Se foi celebrado em vida, tanto que lhe foi erigida uma estátua nos Vauxhall Gardens, Haendel foi o primeiro compositor da história da música europeia de quem as obras nunca deixaram de ser executadas. Mozart fez arranjos de O Messias e Acis e Galateia, foi sob a influência das suas oratórias que Haydn compôs A Criação e As Estações, Beethoven reverenciava-o e se a geração romântica, toda votada ao culto do “redescoberto” Bach o ignorou, o jovem Brahms compôs as Variações e Fuga sobre um Tema de Haendel.
O alemão que na sua estadia italiana de 1706-10 absorvera em Roma com prodigiosa rapidez e invenção as influências de Corelli e Alessandro Scarlatti, e que triunfara ainda com duas óperas, Rodrigo em Florença e Agrippina em Veneza, chegara a Londres em 1711 exactamente para fazer triunfar a ópera italiana com Rinaldo. 30 anos depois Deidamia foi a última das 40 óperas que escreveu – 40, note-se bem!

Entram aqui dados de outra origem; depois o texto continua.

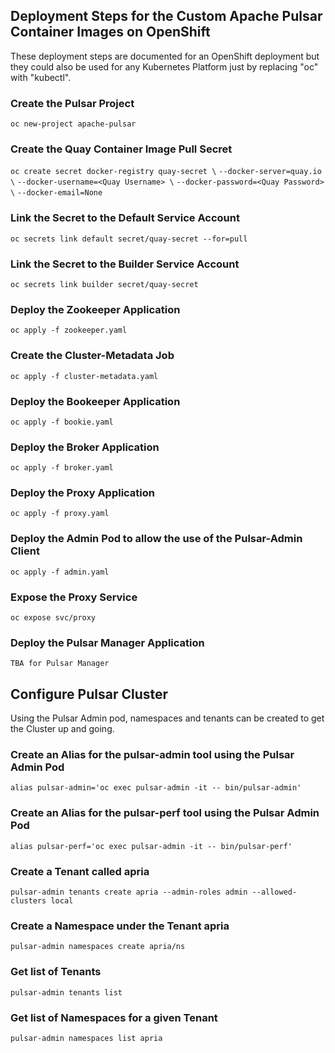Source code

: ## Deployment Steps for the Custom Apache Pulsar Container Images on OpenShift
These deployment steps are documented for an OpenShift deployment but they could also be used for any Kubernetes Platform just by replacing "oc" with "kubectl".

### Create the Pulsar Project
`oc new-project apache-pulsar`

### Create the Quay Container Image Pull Secret
`oc create secret docker-registry quay-secret \`
    `--docker-server=quay.io \`
    `--docker-username=<Quay Username> \`
    `--docker-password=<Quay Password> \`
    `--docker-email=None`

### Link the Secret to the Default Service Account
`oc secrets link default secret/quay-secret --for=pull`

### Link the Secret to the Builder Service Account
`oc secrets link builder secret/quay-secret`

### Deploy the Zookeeper Application
`oc apply -f zookeeper.yaml`

### Create the Cluster-Metadata Job
`oc apply -f cluster-metadata.yaml`

### Deploy the Bookeeper Application
`oc apply -f bookie.yaml`

### Deploy the Broker Application
`oc apply -f broker.yaml`

### Deploy the Proxy Application
`oc apply -f proxy.yaml`

### Deploy the Admin Pod to allow the use of the Pulsar-Admin Client
`oc apply -f admin.yaml`

### Expose the Proxy Service
`oc expose svc/proxy`

### Deploy the Pulsar Manager Application
`TBA for Pulsar Manager`

## Configure Pulsar Cluster
Using the Pulsar Admin pod, namespaces and tenants can be created to get the Cluster up and going.

### Create an Alias for the pulsar-admin tool using the Pulsar Admin Pod
`alias pulsar-admin='oc exec pulsar-admin -it -- bin/pulsar-admin'`

### Create an Alias for the pulsar-perf tool using the Pulsar Admin Pod
`alias pulsar-perf='oc exec pulsar-admin -it -- bin/pulsar-perf'`

### Create a Tenant called apria
`pulsar-admin tenants create apria --admin-roles admin --allowed-clusters local`

### Create a Namespace under the Tenant apria
`pulsar-admin namespaces create apria/ns`

### Get list of Tenants
`pulsar-admin tenants list`

### Get list of Namespaces for a given Tenant
`pulsar-admin namespaces list apria`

Embora não sendo em rigor caso único (Vivaldi também foi várias vezes compositor e empresário), Haendel inseriu-se como sujeito autónomo na sociedade mercantil – e, assim, por protectores importantes que também tivesse tido, foi ele de facto o primeiro compositor emancipado, antes de Mozart se libertar do arcebispo Coloredo e de Beethoven se constituir como paradigma, como o quis a persistente tradição humanista, de resto retomada pela narrativa adorniana do modernismo (Adorno, de resto, era anti-haendeliano).

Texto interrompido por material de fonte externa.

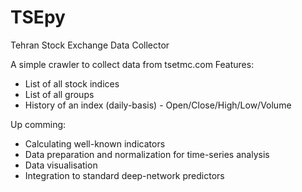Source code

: # TSEpy
Tehran Stock Exchange Data Collector

A simple crawler to collect data from tsetmc.com
Features:
* List of all stock indices
* List of all groups
* History of an index (daily-basis) - Open/Close/High/Low/Volume

Up comming:
* Calculating well-known indicators
* Data preparation and normalization for time-series analysis
* Data visualisation
* Integration to standard deep-network predictors
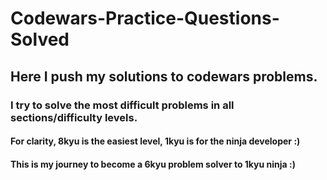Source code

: # Codewars-Practice-Questions-Solved
## Here I push my solutions to codewars problems.
### I try to solve the most difficult problems in all sections/difficulty levels.

#### For clarity, 8kyu is the easiest level, 1kyu is for the ninja developer :)
#### This is my journey to become a 6kyu problem solver to 1kyu ninja :)


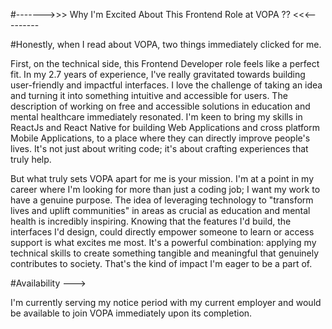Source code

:  #------->>>  Why I'm Excited About This Frontend Role at VOPA ??  <<<---------

#Honestly, when I read about VOPA, two things immediately clicked for me.

First, on the technical side, this Frontend Developer role feels like a perfect fit. In my 2.7 years of experience, I've really gravitated towards building user-friendly and impactful interfaces. I love the challenge of taking an idea and turning it into something intuitive and accessible for users. The description of working on free and accessible solutions in education and mental healthcare immediately resonated. I'm keen to bring my skills in ReactJs and React Native for building Web Applications and cross platform Mobile Applications, to a place where they can directly improve people's lives. It's not just about writing code; it's about crafting experiences that truly help.

But what truly sets VOPA apart for me is your mission. I'm at a point in my career where I'm looking for more than just a coding job; I want my work to have a genuine purpose. The idea of leveraging technology to "transform lives and uplift communities" in areas as crucial as education and mental health is incredibly inspiring. Knowing that the features I'd build, the interfaces I'd design, could directly empower someone to learn or access support is what excites me most. It's a powerful combination: applying my technical skills to create something tangible and meaningful that genuinely contributes to society. That's the kind of impact I'm eager to be a part of.

#Availability ---> 

I'm currently serving my notice period with my current employer and would be available to join VOPA immediately upon its completion.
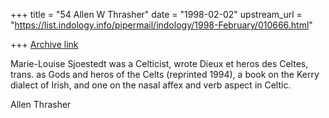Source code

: +++
title = "54 Allen W Thrasher"
date = "1998-02-02"
upstream_url = "https://list.indology.info/pipermail/indology/1998-February/010666.html"

+++
[Archive link](https://list.indology.info/pipermail/indology/1998-February/010666.html)

Marie-Louise Sjoestedt was a Celticist, wrote Dieux et heros des Celtes,
trans. as Gods and heros of the Celts (reprinted 1994), a book on the Kerry
dialect of Irish, and one on the nasal affex and verb aspect in Celtic.


Allen Thrasher



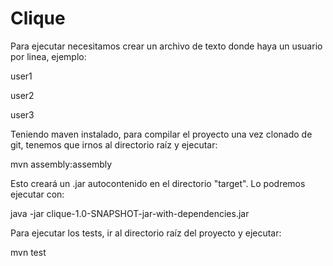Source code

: # Clique

Para ejecutar necesitamos crear un archivo de texto donde haya un usuario por linea, ejemplo:

user1

user2

user3


Teniendo maven instalado, para compilar el proyecto una vez clonado de git, tenemos que irnos al directorio raíz y ejecutar:


mvn assembly:assembly



Esto creará un .jar autocontenido en el directorio "target". Lo podremos ejecutar con:

java -jar clique-1.0-SNAPSHOT-jar-with-dependencies.jar <filename>


Para ejecutar los tests, ir al directorio raíz del proyecto y ejecutar:

mvn test
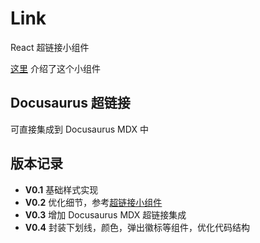# Link

React 超链接小组件

[这里](https://castamerego.com/docs/Snippets/Components/Link) 介绍了这个小组件

## Docusaurus 超链接

可直接集成到 Docusaurus MDX 中


## 版本记录

- **V0.1** 基础样式实现
- **V0.2** 优化细节，参考[超链接小组件](https://castamerego.com/blog/Link)
- **V0.3** 增加 Docusaurus MDX 超链接集成
- **V0.4** 封装下划线，颜色，弹出徽标等组件，优化代码结构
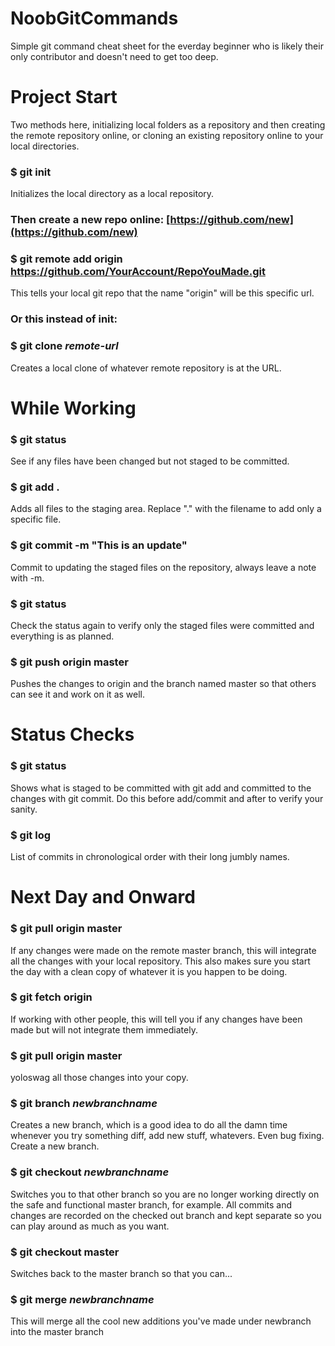 # NoobGitCommands
Simple git command cheat sheet for the everday beginner who is likely their only contributor and doesn't need to get too deep.

# Project Start
Two methods here, initializing local folders as a repository and then creating the remote repository online, or cloning an existing repository online to your local directories.

### $ git init
Initializes the local directory as a local repository.
### Then create a new repo online: [https://github.com/new](https://github.com/new)
### $ git remote add origin https://github.com/YourAccount/RepoYouMade.git
This tells your local git repo that the name "origin" will be this specific url.

### Or this instead of init:
### $ git clone *remote-url*
Creates a local clone of whatever remote repository is at the URL.

# While Working
### $ git status
See if any files have been changed but not staged to be committed.
### $ git add .
Adds all files to the staging area. Replace "." with the filename to add only a specific file.
### $ git commit -m "This is an update"
Commit to updating the staged files on the repository, always leave a note with -m.
### $ git status
Check the status again to verify only the staged files were committed and everything is as planned.
### $ git push origin master
Pushes the changes to origin and the branch named master so that others can see it and work on it as well.

# Status Checks
### $ git status
Shows what is staged to be committed with git add and committed to the changes with git commit. Do this before add/commit and after to verify your sanity.
### $ git log
List of commits in chronological order with their long jumbly names.

# Next Day and Onward
### $ git pull origin master
If any changes were made on the remote master branch, this will integrate all the changes with your local repository. This also makes sure you start the day with a clean copy of whatever it is you happen to be doing.
### $ git fetch origin
If working with other people, this will tell you if any changes have been made but will not integrate them immediately.
### $ git pull origin master
yoloswag all those changes into your copy.
### $ git branch *newbranchname*
Creates a new branch, which is a good idea to do all the damn time whenever you try something diff, add new stuff, whatevers. Even bug fixing. Create a new branch.
### $ git checkout *newbranchname*
Switches you to that other branch so you are no longer working directly on the safe and functional master branch, for example. All commits and changes are recorded on the checked out branch and kept separate so you can play around as much as you want.
### $ git checkout master
Switches back to the master branch so that you can...
### $ git merge *newbranchname*
This will merge all the cool new additions you've made under newbranch into the master branch
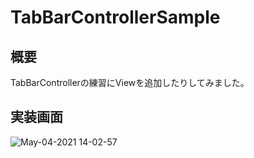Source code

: # TabBarControllerSample

## 概要
TabBarControllerの練習にViewを追加したりしてみました。

## 実装画面
![May-04-2021 14-02-57](https://user-images.githubusercontent.com/80933311/116962838-1fbd0600-ace2-11eb-9b5a-71e0a304ad10.gif)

Mas ser empresário supôs investimentos, estar dependente de sucessos e insucessos (e com o correr do tempo cada vez mais de insucessos) e mesmo rivalidades ferozes, enquanto se ia constatando a resistência dos ingleses à ópera italiana, parodiada na Beggar’s Opera de Gay e Pepusch.
Tinha ele absorvido também como se disse a tradição inglesa remontando a Purcell, odes, anthems e masques. Foi como uma semi-teatral masque, uma representação religiosa de um drama bíblico de texto inspirado em Racine, que Esther foi apresentado em 1732, em Cannons, a propriedade de um dos protectores de Haendel, o Duque de Chandos. Algum tempo depois, e à revelia do compositor, a obra foi apresentada em Londres, com sucesso. Enfim, o próprio Haendel decidiu ser ele a organizar uma apresentação em concerto.
Tinham-se sucedido Deborah e Athalia, mas era ainda a ópera que ocupava Haendel. Enfim em 1739, com Saul, iniciou uma actividade consequente de autor de oratórias. De 1741, como já se disse, data a última ópera, Deidamia; no ano seguinte foi o triunfo em Dublin de O Messias.
É “esse” Haendel, o de O Messias, de Joshua, de Judas Maccabeus, de Israel no Egipto, que será massivamente celebrado, por vezes com coros de centenas de elementos, na imediata posterioridade e ao longo do século XIX.